Install and Configure Hadoop on Mac OS X

Download and Install

  1. Download Hadoop (at the time of writing this essay, it is version 0.20.1) and unpack it into, say, ~wyi/hadoop-0.20.1.
  2. Install JDK 1.6 for Mac OS X.
  3. Edit your ~/.bash_profile to add the following lines
    export JAVA_HOME=/System/Library/Frameworks/JavaVM.framework/Versions/1.6.0/Home
    export HADOOP_HOME=~wyi/hadoop-0.20.1
    export PATH=$HADOOP_HOME/bin:$PATH
  4. Edit ~wyi/hadoop-0.20.1/conf/hadoop-env.sh to define JAVA_HOME varialbe as
    export JAVA_HOME=/System/Library/Frameworks/JavaVM.framework/Versions/1.6.0/Home 
  5. Try to run the command hadoop

Run An Example Program
By default, Hadoop is configured to run in a non-distributed mode, as a single Java process. This is useful for debugging. The following example copies the unpacked conf directory to use as input and then finds and displays every match of the given regular expression.

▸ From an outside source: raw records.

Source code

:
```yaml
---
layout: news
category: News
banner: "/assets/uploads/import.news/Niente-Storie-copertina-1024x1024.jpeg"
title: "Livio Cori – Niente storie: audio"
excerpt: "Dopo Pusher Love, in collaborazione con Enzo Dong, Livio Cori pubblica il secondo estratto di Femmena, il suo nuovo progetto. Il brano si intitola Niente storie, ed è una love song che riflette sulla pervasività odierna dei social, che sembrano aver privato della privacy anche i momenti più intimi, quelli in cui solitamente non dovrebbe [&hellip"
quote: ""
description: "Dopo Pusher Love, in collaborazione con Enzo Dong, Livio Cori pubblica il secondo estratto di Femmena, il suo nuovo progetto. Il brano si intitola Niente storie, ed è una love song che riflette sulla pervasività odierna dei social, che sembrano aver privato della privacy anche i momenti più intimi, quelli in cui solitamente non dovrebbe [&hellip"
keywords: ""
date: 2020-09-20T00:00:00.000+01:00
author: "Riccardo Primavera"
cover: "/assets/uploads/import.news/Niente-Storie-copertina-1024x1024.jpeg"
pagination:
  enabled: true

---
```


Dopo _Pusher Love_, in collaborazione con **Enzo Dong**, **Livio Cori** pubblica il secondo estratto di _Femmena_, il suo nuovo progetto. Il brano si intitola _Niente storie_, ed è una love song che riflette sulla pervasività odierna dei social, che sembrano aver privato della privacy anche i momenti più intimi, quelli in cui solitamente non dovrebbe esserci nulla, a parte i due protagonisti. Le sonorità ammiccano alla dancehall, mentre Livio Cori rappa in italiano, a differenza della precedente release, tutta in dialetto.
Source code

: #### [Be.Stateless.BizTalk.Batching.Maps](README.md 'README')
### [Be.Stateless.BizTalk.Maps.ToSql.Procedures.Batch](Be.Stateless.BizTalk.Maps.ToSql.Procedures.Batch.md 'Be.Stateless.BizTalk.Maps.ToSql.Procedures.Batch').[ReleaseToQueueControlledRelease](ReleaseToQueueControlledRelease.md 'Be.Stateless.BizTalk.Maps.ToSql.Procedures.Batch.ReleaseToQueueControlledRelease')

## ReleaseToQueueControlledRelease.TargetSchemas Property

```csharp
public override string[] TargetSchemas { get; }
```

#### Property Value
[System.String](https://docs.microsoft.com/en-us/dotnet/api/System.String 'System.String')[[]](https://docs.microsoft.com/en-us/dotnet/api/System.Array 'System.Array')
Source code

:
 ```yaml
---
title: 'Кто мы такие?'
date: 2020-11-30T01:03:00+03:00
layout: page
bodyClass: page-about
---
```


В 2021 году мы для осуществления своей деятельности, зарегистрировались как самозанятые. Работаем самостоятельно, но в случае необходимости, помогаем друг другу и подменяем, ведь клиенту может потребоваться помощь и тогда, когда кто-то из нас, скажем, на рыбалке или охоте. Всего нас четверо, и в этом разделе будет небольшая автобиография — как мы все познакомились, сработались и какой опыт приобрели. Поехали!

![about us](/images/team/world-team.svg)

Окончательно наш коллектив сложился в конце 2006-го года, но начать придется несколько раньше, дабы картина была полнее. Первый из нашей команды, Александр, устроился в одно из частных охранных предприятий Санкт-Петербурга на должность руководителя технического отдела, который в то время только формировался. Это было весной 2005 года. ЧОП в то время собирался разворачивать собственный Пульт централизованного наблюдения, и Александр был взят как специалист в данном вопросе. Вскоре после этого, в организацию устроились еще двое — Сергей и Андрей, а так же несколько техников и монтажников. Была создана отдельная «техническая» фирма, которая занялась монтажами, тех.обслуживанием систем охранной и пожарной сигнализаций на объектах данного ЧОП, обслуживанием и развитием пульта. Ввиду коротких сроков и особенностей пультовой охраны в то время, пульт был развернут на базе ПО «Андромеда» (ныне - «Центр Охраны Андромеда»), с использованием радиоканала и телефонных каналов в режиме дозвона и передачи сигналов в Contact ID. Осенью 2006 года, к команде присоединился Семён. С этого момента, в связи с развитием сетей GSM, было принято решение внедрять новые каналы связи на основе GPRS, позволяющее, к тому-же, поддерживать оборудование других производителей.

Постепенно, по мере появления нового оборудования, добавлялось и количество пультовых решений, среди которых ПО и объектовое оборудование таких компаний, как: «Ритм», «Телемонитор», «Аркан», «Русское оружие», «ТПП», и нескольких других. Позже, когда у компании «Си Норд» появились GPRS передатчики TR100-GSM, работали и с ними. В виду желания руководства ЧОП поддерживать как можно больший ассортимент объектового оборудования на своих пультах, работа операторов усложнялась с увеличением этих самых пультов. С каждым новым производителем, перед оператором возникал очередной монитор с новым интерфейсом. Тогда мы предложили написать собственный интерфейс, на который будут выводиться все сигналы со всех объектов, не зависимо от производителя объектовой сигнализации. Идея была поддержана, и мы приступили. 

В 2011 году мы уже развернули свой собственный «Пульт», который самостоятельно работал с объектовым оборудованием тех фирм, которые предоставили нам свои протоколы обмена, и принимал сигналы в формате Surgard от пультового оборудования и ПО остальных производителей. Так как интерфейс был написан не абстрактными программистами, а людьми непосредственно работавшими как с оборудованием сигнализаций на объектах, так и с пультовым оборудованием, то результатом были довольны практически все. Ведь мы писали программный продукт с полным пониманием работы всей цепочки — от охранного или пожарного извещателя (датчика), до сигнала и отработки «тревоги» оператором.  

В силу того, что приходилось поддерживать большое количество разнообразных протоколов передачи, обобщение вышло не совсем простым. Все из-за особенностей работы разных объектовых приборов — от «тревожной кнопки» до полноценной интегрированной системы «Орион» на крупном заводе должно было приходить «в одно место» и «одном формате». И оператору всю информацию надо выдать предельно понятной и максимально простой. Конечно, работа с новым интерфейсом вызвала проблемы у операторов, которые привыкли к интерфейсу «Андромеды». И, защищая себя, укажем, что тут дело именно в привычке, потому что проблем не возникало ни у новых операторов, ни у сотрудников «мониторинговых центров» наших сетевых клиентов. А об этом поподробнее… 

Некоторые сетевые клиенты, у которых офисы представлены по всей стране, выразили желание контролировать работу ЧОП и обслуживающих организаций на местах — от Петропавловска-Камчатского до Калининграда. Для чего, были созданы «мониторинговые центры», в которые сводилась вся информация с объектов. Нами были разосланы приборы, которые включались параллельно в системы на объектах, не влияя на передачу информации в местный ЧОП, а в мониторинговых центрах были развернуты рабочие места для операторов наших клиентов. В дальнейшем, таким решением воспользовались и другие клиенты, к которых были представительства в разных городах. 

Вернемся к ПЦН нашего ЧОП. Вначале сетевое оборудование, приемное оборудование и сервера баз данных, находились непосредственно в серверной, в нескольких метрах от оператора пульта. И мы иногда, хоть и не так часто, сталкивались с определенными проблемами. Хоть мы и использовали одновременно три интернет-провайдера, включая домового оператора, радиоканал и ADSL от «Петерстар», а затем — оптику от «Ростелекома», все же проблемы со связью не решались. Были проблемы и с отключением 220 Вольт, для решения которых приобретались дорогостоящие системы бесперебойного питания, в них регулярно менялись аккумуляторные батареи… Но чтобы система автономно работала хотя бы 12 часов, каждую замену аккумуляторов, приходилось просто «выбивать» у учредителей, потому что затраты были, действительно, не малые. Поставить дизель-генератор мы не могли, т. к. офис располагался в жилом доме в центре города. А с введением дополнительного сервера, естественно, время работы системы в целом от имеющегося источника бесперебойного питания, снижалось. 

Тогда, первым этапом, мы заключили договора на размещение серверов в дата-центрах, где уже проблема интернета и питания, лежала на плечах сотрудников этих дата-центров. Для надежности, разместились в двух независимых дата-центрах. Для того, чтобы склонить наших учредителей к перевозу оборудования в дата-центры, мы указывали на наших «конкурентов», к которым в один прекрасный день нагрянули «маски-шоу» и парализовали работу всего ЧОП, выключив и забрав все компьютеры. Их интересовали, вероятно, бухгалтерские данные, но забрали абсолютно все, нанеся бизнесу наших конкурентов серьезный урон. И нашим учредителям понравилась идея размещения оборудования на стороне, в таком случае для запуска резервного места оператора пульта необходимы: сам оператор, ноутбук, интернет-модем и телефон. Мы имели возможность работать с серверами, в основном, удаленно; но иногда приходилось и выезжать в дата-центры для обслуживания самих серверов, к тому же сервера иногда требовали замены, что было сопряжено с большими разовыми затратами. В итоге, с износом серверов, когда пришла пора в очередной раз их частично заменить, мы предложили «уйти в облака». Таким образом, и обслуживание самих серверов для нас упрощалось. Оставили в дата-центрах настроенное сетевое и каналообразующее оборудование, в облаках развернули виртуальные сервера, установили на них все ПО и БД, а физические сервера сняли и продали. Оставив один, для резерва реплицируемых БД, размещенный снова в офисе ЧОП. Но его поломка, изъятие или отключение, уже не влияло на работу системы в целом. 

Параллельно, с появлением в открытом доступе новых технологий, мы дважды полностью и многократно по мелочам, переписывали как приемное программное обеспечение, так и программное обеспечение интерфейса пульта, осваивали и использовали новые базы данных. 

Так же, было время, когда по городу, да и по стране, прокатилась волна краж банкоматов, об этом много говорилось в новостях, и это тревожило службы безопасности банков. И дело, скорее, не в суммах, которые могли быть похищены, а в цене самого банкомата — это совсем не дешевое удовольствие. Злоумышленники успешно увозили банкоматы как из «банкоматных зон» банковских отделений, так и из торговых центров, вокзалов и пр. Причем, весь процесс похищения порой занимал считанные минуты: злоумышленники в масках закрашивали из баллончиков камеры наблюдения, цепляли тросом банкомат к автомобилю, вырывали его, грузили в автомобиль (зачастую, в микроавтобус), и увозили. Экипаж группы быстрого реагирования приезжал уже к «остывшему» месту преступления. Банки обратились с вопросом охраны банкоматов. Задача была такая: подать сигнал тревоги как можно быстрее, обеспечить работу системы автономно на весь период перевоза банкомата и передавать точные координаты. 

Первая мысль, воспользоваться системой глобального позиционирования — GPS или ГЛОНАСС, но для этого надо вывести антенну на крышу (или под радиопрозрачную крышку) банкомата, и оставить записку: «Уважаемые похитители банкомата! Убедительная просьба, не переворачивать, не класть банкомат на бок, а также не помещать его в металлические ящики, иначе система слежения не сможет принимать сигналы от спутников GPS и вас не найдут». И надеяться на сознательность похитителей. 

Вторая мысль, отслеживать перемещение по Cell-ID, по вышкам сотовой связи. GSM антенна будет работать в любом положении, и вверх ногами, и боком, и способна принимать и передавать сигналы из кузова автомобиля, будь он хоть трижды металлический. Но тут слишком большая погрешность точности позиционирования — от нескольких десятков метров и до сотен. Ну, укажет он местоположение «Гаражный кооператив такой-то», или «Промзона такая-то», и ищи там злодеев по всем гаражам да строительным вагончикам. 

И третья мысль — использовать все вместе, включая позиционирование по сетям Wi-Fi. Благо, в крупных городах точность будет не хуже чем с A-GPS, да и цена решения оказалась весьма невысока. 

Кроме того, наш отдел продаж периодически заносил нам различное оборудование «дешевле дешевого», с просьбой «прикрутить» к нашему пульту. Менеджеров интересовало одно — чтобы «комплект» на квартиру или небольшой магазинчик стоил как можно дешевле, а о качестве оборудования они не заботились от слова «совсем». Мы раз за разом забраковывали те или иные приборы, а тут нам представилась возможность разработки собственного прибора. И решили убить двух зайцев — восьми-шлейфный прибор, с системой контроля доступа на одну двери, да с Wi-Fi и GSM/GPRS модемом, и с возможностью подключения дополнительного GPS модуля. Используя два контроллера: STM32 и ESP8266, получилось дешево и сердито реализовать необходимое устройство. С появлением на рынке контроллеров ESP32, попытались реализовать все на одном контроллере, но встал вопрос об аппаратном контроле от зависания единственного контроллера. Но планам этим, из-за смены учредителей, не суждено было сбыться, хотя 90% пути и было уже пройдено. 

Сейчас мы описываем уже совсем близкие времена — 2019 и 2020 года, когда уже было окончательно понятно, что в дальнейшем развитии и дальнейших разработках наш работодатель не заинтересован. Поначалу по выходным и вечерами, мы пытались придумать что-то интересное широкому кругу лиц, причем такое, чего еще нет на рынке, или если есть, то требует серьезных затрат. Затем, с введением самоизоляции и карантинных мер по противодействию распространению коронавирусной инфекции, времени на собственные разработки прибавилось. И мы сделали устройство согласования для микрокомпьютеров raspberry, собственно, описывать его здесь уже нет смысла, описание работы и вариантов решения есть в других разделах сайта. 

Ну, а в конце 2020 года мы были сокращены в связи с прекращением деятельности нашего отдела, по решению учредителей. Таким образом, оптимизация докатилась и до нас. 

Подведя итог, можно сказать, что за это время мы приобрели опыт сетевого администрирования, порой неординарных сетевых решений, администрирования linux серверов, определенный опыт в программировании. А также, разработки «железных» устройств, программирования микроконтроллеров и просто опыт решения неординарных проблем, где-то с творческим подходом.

Output is written to the given output directory.

    cd ~/wyi/hadoop-0.20.1
    mkdir input
    cp conf/*.xml input
    bin/hadoop jar hadoop-*-examples.jar grep input output 'dfs[a-z.]+'
    cat output/*
Note that before you re-run this example, you need to delete directory output, otherwise, Hadoop will complain that directory exists.